Apache 的 HTTPS 配置文件一般在 /etc/httpd/conf.d/ssl.conf 這個位置。 用 vim 編輯器打開它, 然后加入這樣一個節點:
- <VirtualHost *:443>
- SSLEngine On
- SSLCertificateFile /root/yoursite.crt
- SSLCertificateKeyFile /root/yoursite.key
- SSLCACertificateFile /root/rootcert.crt
- ServerAdmin admin@yoursite.com
- ServerName yoursite.com
- DocumentRoot /var/www/html/
- </VirtualHost>
這里用到了我們前面準備的證書和秘鑰。 SSLCertificateFile 是你站點的證書, SSLCACertificateFile 是根證書, SSLCertificateKeyFile 是只保存在你服務器的私鑰。

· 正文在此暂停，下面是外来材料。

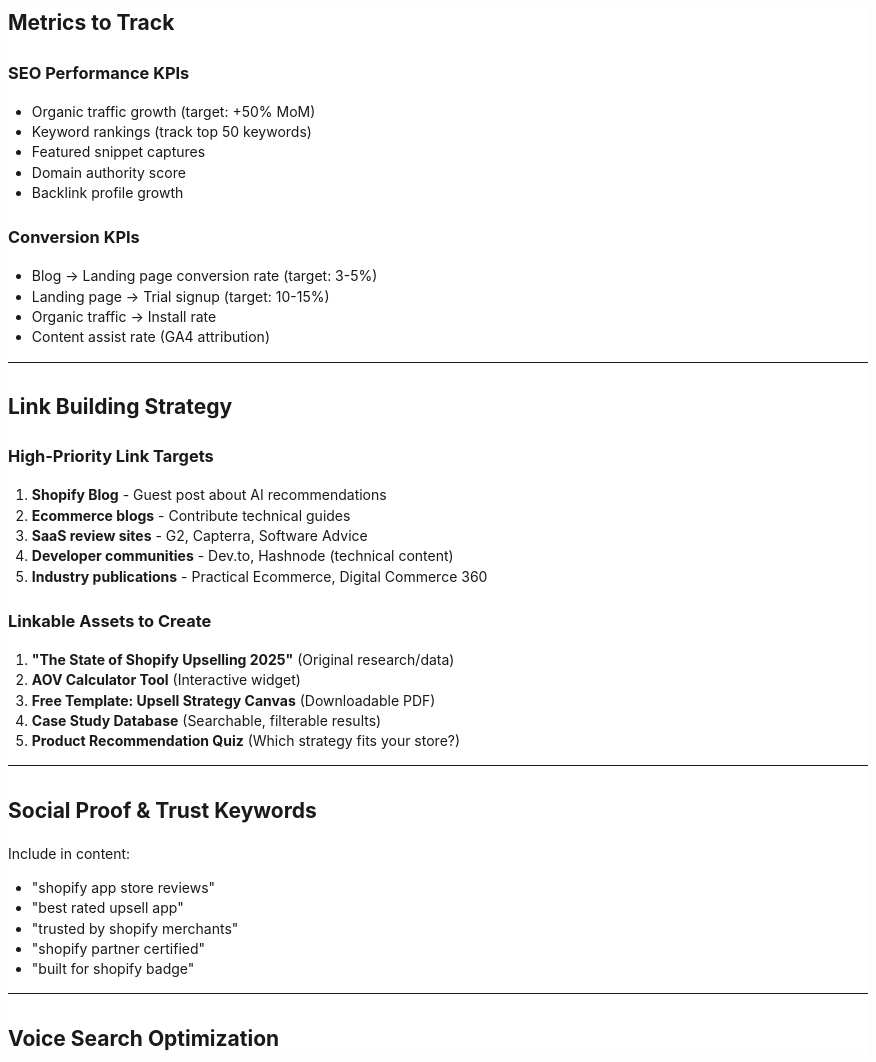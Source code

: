 
## Metrics to Track

### SEO Performance KPIs
- Organic traffic growth (target: +50% MoM)
- Keyword rankings (track top 50 keywords)
- Featured snippet captures
- Domain authority score
- Backlink profile growth

### Conversion KPIs
- Blog → Landing page conversion rate (target: 3-5%)
- Landing page → Trial signup (target: 10-15%)
- Organic traffic → Install rate
- Content assist rate (GA4 attribution)

---

## Link Building Strategy

### High-Priority Link Targets
1. **Shopify Blog** - Guest post about AI recommendations
2. **Ecommerce blogs** - Contribute technical guides
3. **SaaS review sites** - G2, Capterra, Software Advice
4. **Developer communities** - Dev.to, Hashnode (technical content)
5. **Industry publications** - Practical Ecommerce, Digital Commerce 360

### Linkable Assets to Create
1. **"The State of Shopify Upselling 2025"** (Original research/data)
2. **AOV Calculator Tool** (Interactive widget)
3. **Free Template: Upsell Strategy Canvas** (Downloadable PDF)
4. **Case Study Database** (Searchable, filterable results)
5. **Product Recommendation Quiz** (Which strategy fits your store?)

---

## Social Proof & Trust Keywords

Include in content:
- "shopify app store reviews"
- "best rated upsell app"
- "trusted by shopify merchants"
- "shopify partner certified"
- "built for shopify badge"

---

## Voice Search Optimization
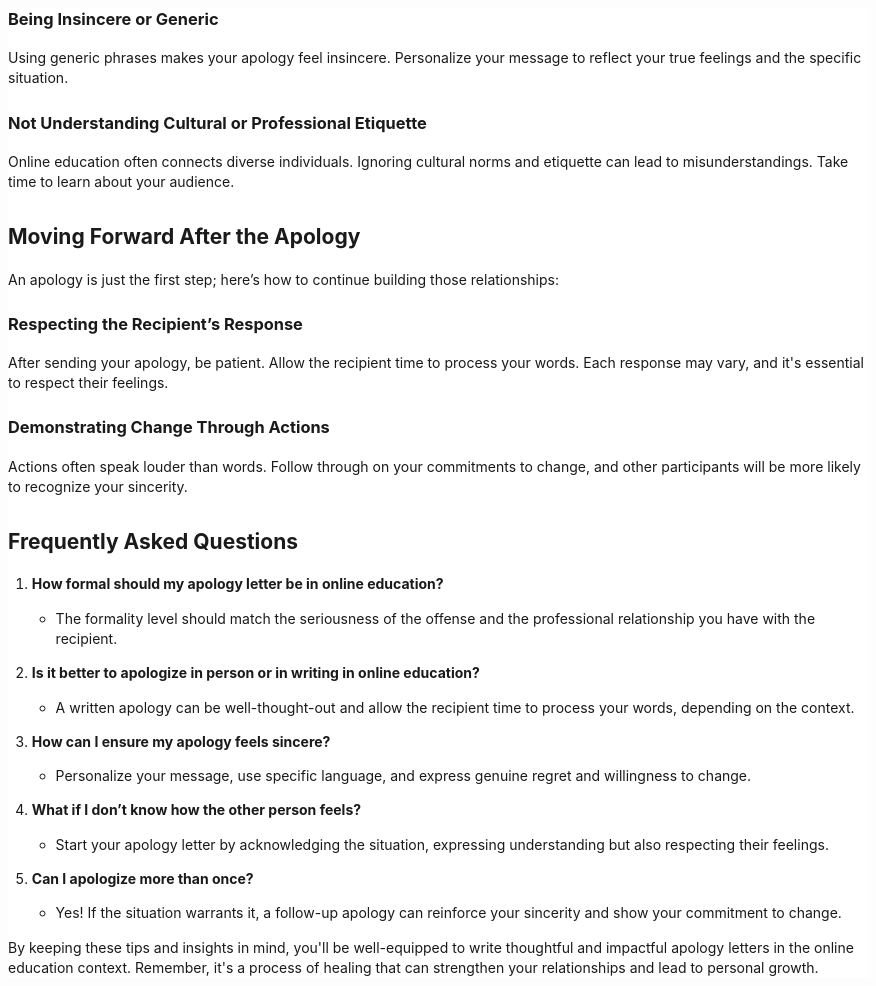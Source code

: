 ### Being Insincere or Generic 

Using generic phrases makes your apology feel insincere. Personalize your message to reflect your true feelings and the specific situation.

### Not Understanding Cultural or Professional Etiquette 

Online education often connects diverse individuals. Ignoring cultural norms and etiquette can lead to misunderstandings. Take time to learn about your audience.

## Moving Forward After the Apology

An apology is just the first step; here’s how to continue building those relationships:

### Respecting the Recipient’s Response 

After sending your apology, be patient. Allow the recipient time to process your words. Each response may vary, and it's essential to respect their feelings.

### Demonstrating Change Through Actions 

Actions often speak louder than words. Follow through on your commitments to change, and other participants will be more likely to recognize your sincerity.

## Frequently Asked Questions

1. **How formal should my apology letter be in online education?**
   - The formality level should match the seriousness of the offense and the professional relationship you have with the recipient.

2. **Is it better to apologize in person or in writing in online education?**
   - A written apology can be well-thought-out and allow the recipient time to process your words, depending on the context.

3. **How can I ensure my apology feels sincere?**
   - Personalize your message, use specific language, and express genuine regret and willingness to change.

4. **What if I don’t know how the other person feels?**
   - Start your apology letter by acknowledging the situation, expressing understanding but also respecting their feelings.

5. **Can I apologize more than once?**
   - Yes! If the situation warrants it, a follow-up apology can reinforce your sincerity and show your commitment to change.

By keeping these tips and insights in mind, you'll be well-equipped to write thoughtful and impactful apology letters in the online education context. Remember, it's a process of healing that can strengthen your relationships and lead to personal growth.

有了這些信息后,Apache 就可以正確的處理 HTTPS 請求了。 在這之前我們還需要在做最后一步操作, 編輯 /etc/httpd/conf/httpd.conf 文件, 這個是 Apache 的主配置文件, 加入這樣一行:
- Listen 443
這個是讓你的服務端同時監聽 443 端口。 因為 HTTPS 的默認端口是 443, 所以這個設置是必須要有的。
一切都就緒后,重啟你的服務器:
- systemctl restart httpd
然后再用瀏覽器輸入 https://yoursite.com 訪問你的站點時,就應該可以看到 HTTPS 驗證成功的小鎖頭了。
防火墻設置
如果配置都就緒,你重啟了之后,依然不能正常訪問,有可能是你的防火墻把 443 端口攔截了,把它打開:
- iptables -A INPUT -p tcp -m tcp --sport 443 -j ACCEPT
- iptables -A OUTPUT -p tcp -m tcp --dport 443 -j ACCEPT
結束
目前成熟的 Web 服務程序都有對 HTTPS 很好的支持,只需要經過簡單的配置,即可完成 HTTPS 服務器的搭建。 而 HTTPS 之所以相對性能消耗更大,是因為每次數據傳輸都需要進行加密和解密的操作。 作為 APP 開發者們,可能對服務端的技術了解的并沒有那么深,可以把它作為一個備忘錄,日后用到的時候再來看看。